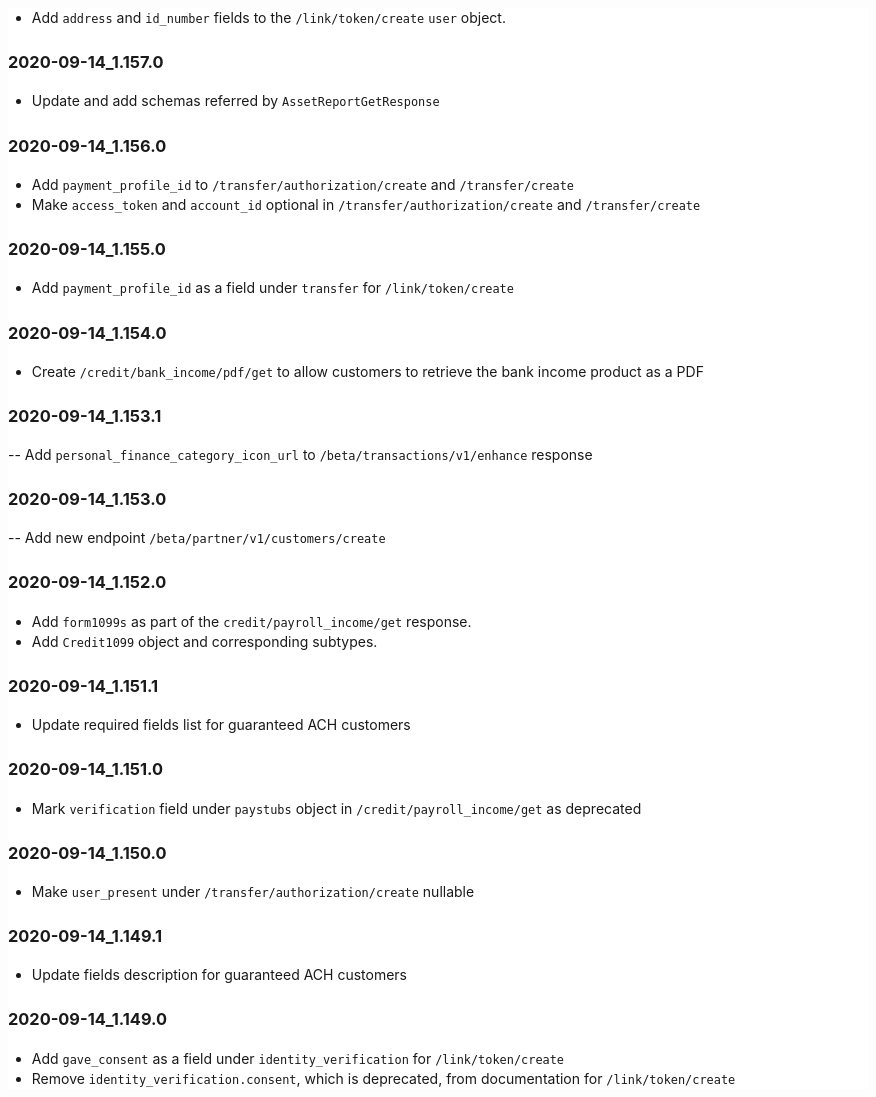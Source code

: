 - Add `address` and `id_number` fields to the `/link/token/create` `user` object.

### 2020-09-14_1.157.0

- Update and add schemas referred by `AssetReportGetResponse`

### 2020-09-14_1.156.0

- Add `payment_profile_id` to `/transfer/authorization/create` and `/transfer/create`
- Make `access_token` and `account_id` optional in `/transfer/authorization/create` and `/transfer/create`

### 2020-09-14_1.155.0

- Add `payment_profile_id` as a field under `transfer` for `/link/token/create`

### 2020-09-14_1.154.0

- Create `/credit/bank_income/pdf/get` to allow customers to retrieve the bank income product as a PDF

### 2020-09-14_1.153.1

-- Add `personal_finance_category_icon_url` to `/beta/transactions/v1/enhance` response

### 2020-09-14_1.153.0

-- Add new endpoint `/beta/partner/v1/customers/create`

### 2020-09-14_1.152.0

- Add `form1099s` as part of the `credit/payroll_income/get` response.
- Add `Credit1099` object and corresponding subtypes.

### 2020-09-14_1.151.1

- Update required fields list for guaranteed ACH customers

### 2020-09-14_1.151.0

- Mark `verification` field under `paystubs` object in `/credit/payroll_income/get` as deprecated

### 2020-09-14_1.150.0

- Make `user_present` under `/transfer/authorization/create` nullable

### 2020-09-14_1.149.1

- Update fields description for guaranteed ACH customers

### 2020-09-14_1.149.0

- Add `gave_consent` as a field under `identity_verification` for `/link/token/create`
- Remove `identity_verification.consent`, which is deprecated, from documentation for `/link/token/create`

:::

Return all lines of the material above in which the word "beta" occurs.

## Solution to the exercise:
-- Add `personal_finance_category_icon_url` to `/beta/transactions/v1/enhance` response
-- Add new endpoint `/beta/partner/v1/customers/create`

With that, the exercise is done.